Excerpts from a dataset
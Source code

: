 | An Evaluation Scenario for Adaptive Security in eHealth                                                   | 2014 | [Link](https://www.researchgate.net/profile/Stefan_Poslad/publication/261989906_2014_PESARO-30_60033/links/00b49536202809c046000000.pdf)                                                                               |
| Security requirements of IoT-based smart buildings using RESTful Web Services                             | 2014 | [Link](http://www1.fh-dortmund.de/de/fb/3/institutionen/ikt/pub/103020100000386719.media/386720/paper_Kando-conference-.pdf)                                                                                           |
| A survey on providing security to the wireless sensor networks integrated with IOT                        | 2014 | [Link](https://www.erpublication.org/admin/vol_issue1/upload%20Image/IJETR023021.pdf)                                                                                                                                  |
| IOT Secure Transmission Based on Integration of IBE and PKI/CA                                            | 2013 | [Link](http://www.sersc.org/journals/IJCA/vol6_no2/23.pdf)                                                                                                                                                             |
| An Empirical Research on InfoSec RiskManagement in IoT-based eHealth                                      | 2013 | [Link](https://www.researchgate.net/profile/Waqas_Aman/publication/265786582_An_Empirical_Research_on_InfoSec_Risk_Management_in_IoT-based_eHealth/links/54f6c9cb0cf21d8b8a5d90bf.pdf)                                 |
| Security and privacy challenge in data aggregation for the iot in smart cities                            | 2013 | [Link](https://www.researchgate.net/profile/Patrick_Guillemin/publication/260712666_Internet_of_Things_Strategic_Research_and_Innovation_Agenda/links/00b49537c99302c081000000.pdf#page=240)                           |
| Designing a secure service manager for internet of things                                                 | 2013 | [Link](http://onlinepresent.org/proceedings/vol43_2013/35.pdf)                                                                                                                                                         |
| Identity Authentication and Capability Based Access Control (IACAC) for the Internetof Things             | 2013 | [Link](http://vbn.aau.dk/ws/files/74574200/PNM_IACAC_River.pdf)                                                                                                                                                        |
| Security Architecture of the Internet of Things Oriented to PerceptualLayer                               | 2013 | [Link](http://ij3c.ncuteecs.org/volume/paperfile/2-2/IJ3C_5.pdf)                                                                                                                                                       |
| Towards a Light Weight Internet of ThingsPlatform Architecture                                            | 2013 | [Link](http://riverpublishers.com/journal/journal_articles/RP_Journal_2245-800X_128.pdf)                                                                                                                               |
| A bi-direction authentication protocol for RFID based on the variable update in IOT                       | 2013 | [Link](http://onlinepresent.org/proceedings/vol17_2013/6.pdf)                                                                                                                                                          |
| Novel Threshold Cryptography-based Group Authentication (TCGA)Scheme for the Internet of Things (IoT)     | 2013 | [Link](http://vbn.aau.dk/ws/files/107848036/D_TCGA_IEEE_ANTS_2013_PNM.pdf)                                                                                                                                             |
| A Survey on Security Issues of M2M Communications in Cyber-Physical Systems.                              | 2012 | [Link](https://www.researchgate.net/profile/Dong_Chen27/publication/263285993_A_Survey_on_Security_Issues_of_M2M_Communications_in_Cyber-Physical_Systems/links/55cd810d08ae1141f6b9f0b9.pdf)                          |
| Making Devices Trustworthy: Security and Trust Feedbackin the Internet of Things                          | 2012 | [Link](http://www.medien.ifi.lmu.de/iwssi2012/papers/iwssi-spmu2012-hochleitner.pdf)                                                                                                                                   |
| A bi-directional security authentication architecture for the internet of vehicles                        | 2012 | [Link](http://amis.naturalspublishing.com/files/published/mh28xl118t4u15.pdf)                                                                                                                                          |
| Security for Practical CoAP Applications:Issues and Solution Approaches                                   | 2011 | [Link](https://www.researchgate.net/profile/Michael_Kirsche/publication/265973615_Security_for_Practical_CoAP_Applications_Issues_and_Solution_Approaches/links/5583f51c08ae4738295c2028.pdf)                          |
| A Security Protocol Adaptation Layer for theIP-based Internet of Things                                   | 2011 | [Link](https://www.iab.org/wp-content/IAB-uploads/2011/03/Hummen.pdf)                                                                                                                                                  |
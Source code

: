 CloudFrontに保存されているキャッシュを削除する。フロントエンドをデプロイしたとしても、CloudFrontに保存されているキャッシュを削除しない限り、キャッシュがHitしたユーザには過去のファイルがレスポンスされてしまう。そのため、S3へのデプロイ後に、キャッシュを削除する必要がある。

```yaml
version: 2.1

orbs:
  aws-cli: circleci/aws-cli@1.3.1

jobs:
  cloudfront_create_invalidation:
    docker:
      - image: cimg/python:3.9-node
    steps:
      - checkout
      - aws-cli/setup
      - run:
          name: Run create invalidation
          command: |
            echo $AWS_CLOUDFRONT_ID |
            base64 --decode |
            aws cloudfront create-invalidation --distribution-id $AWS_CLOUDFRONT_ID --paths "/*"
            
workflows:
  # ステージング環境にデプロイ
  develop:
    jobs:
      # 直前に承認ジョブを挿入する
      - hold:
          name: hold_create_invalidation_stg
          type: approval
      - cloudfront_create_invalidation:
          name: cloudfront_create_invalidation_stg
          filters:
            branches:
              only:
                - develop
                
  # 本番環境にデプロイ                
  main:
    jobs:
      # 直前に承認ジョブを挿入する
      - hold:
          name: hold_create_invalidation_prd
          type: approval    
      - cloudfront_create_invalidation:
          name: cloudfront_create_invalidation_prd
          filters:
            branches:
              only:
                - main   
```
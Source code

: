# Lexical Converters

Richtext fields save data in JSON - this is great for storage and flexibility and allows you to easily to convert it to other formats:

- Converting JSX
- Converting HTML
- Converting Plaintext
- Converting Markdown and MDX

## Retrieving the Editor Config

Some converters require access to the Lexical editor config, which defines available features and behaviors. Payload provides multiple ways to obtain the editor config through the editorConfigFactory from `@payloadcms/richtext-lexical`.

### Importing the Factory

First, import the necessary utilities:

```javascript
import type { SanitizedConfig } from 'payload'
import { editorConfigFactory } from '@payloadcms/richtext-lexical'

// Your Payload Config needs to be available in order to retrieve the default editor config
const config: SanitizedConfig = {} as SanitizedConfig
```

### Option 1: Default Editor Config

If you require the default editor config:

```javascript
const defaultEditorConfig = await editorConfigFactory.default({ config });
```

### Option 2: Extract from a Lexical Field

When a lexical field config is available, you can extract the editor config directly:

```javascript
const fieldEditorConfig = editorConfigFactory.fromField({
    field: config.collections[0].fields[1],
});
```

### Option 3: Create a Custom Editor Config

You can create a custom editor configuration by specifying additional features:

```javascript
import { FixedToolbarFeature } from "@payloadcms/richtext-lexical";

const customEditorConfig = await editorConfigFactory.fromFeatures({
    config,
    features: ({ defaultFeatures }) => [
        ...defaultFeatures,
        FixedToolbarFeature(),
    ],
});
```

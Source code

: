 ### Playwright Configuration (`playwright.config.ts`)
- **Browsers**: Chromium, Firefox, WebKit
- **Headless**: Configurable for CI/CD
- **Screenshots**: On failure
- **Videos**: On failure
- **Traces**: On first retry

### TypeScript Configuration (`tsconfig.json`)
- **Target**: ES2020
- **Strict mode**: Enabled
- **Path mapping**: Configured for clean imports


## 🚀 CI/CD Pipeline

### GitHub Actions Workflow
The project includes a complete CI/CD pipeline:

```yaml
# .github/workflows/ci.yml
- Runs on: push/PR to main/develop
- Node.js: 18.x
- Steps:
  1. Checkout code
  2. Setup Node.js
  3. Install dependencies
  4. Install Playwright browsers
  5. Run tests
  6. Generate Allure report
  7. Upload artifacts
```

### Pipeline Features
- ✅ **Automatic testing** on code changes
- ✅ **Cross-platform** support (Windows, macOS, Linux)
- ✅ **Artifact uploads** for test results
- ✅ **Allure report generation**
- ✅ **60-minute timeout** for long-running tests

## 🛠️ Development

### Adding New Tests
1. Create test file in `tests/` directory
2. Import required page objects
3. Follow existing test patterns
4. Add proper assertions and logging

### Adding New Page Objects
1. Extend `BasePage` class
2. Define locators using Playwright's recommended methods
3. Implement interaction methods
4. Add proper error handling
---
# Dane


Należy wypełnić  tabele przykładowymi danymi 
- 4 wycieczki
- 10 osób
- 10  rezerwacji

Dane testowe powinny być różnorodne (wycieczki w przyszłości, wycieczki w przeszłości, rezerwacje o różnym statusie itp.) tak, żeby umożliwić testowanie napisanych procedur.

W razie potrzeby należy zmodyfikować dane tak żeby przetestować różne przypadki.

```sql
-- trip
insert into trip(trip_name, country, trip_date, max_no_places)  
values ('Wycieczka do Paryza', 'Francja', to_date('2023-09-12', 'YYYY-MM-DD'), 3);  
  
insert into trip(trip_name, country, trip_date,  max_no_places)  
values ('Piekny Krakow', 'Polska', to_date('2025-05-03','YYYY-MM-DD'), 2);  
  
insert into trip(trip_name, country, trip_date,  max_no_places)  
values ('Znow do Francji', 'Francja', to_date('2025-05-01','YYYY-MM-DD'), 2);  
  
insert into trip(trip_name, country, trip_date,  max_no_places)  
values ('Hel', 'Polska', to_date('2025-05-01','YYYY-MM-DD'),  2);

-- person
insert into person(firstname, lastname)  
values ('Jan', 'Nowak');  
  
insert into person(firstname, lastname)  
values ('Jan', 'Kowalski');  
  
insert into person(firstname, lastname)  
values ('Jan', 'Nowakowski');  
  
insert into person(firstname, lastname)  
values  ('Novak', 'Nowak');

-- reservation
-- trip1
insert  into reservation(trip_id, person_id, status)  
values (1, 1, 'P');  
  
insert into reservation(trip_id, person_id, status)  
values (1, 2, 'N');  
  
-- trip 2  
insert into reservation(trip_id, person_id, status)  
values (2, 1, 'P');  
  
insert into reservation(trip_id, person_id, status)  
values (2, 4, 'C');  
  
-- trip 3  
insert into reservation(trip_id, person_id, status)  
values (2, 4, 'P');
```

### Task statement
Look through the data above and return each line where the string "FixedToolbarFeature" occurs.

### Answer section
import { FixedToolbarFeature } from "@payloadcms/richtext-lexical";
        FixedToolbarFeature(),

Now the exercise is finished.